今回も、本書を読んで子育てに限らず大事なことだなと思った2点、自分の考えも交えつつご紹介したいと思います。

悪口は科学的にも自分に悪影響があるらしい

人の陰口を言うべからず。
結構、子どもの頃からよく聞いていましたし、自分も心がけていることです。

なぜ自分が他人の悪口をなるべく言わないようにしているかというと、理由は大きく二つ。
一つは母親の影響です。
父親もですが、私の両親は基本的に建設的に他人を批判することはあっても、人格の否定をしたり、解像度低く人物全体ついて悪く言うことがほぼない人でした。
何か本人がいないところでその人の話をする時には、必ずといっていいほど根拠のようなものをつけて、ここの部分はよくないと思うと言う言い方をしていました。
そんな環境にいたからか、自分もあまり他人の悪口を言わずに育ってきました。
今の自分の性格を鑑みるに、多分、他人にそんなに興味がないと言うのも大きいと思いますが・・・w
もう一つは、自分の性格上、他人の文句や悪口を言ってる暇があったら自分で動いた方が早いと言う考えをしているから。
他人は変えられないけど自分は変えられる。そんな言葉を聞くこともありますが愚痴的なものを含めて、「そんなんいってる暇あれば自分でなんとかすれば」とドライながらに思ってしまいます。
それ故に他人が愚痴ってるのを聞くのは非常に苦痛というデメリットもあるのですが・・・。

で、本書で初めて知ったのは、悪口は科学的にも(自分に)悪影響があるということ。
メカニズムとしては、

  • 悪口を言うと、やる気や快楽に関わるホルモン「ドーパミン」が放出され、楽しい気分になります。
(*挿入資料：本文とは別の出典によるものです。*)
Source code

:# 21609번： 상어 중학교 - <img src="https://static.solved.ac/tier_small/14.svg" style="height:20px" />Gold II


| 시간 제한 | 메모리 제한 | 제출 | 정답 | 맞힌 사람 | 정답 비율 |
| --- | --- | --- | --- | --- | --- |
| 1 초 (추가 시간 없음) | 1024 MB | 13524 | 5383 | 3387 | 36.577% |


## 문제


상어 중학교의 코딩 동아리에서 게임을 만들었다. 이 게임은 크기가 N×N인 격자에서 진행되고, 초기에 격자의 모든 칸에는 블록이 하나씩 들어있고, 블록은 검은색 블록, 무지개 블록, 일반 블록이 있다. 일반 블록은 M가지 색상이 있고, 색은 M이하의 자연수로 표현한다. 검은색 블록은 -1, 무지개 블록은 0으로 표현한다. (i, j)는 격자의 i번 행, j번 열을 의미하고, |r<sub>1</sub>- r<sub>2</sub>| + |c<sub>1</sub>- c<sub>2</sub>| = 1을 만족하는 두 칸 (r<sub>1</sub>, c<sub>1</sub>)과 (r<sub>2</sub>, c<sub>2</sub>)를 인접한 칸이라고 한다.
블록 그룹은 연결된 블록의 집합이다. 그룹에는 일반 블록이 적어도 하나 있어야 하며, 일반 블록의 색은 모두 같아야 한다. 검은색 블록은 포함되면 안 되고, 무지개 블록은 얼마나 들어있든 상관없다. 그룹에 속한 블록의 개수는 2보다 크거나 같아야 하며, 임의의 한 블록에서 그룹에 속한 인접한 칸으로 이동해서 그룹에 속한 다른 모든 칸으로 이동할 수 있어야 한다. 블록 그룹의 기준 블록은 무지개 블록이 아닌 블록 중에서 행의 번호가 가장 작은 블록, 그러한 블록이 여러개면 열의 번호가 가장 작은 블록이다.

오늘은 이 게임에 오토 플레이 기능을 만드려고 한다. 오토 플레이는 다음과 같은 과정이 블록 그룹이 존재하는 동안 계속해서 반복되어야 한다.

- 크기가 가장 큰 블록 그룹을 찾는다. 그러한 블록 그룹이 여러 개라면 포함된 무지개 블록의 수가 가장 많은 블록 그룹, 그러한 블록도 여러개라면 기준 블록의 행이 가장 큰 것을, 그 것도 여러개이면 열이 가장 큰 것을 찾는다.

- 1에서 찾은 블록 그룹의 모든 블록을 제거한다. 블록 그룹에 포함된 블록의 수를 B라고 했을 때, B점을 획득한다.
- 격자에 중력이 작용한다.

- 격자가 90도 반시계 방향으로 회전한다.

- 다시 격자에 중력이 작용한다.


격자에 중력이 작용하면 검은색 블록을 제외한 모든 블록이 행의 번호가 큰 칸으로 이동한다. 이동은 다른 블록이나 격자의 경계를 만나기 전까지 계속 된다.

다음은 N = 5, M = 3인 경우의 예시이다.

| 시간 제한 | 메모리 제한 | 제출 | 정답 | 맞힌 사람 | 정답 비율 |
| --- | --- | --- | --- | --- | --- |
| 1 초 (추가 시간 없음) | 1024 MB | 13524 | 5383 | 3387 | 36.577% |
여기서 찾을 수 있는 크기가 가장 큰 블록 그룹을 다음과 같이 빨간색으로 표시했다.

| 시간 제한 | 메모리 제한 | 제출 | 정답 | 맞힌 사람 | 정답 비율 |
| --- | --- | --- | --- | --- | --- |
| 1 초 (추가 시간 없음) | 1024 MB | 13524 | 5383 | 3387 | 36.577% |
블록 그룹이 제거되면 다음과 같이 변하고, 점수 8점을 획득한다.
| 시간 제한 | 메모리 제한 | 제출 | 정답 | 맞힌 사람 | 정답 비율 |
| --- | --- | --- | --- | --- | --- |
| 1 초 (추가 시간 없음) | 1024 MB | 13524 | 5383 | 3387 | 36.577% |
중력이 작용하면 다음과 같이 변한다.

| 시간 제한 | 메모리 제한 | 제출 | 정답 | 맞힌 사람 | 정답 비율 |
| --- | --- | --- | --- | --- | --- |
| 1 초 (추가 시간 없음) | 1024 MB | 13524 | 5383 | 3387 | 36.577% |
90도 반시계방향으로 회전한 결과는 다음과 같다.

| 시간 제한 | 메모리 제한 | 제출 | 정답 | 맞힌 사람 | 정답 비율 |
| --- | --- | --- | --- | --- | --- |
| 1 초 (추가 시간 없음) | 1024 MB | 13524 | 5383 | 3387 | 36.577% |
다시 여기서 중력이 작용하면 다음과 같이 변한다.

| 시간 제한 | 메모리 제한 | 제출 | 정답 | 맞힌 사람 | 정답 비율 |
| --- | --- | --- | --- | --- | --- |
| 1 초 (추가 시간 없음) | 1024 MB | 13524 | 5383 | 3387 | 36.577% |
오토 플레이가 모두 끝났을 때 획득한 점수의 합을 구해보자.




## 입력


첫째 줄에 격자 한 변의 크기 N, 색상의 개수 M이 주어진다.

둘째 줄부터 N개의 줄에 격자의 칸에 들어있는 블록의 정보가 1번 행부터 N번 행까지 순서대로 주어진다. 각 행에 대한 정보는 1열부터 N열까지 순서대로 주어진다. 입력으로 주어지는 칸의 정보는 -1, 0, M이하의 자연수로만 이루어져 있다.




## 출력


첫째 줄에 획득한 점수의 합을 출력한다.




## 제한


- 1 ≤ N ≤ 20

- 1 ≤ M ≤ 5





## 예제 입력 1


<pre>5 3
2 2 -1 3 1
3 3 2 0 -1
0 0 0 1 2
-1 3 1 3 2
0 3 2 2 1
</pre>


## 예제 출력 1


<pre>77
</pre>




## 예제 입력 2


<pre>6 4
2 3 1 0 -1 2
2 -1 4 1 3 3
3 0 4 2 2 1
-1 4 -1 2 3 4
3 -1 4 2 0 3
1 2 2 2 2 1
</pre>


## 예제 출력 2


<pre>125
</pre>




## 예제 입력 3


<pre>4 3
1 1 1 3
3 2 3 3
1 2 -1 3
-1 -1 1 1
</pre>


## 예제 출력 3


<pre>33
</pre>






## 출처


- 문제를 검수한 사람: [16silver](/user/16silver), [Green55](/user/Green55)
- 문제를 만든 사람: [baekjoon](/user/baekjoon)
しかし、ドーパミンは「より大きな刺激」を求める脳内物質でもあるため、悪口を言うことでストレスが増加し、脳を傷つけ、寿命を縮める可能性があります。

  • 悪口を言うと、ストレスホルモンであるコルチゾールも分泌されます。ストレスは健康に害を与えるため、イライラするからといって悪口で発散しようとしても、結局はストレスをためるだけになります。

  • 悪口を言うことは、自分自身を非難しているのと同じこととして、脳はとらえます。悪口やネガティブな言葉は、自分の脳にもネガティブなメッセージを伝えてしまいます。

ということだそう。
確かに、自分の周りにも数名「口を開けば悪口ばかり」という人が数名います。
なんであんなに悪口ばかりなのか、と思ってましたが快楽物質(ドーパミン)が出ちゃってるなら、依存症状態になるもの仕方ないか、というところです。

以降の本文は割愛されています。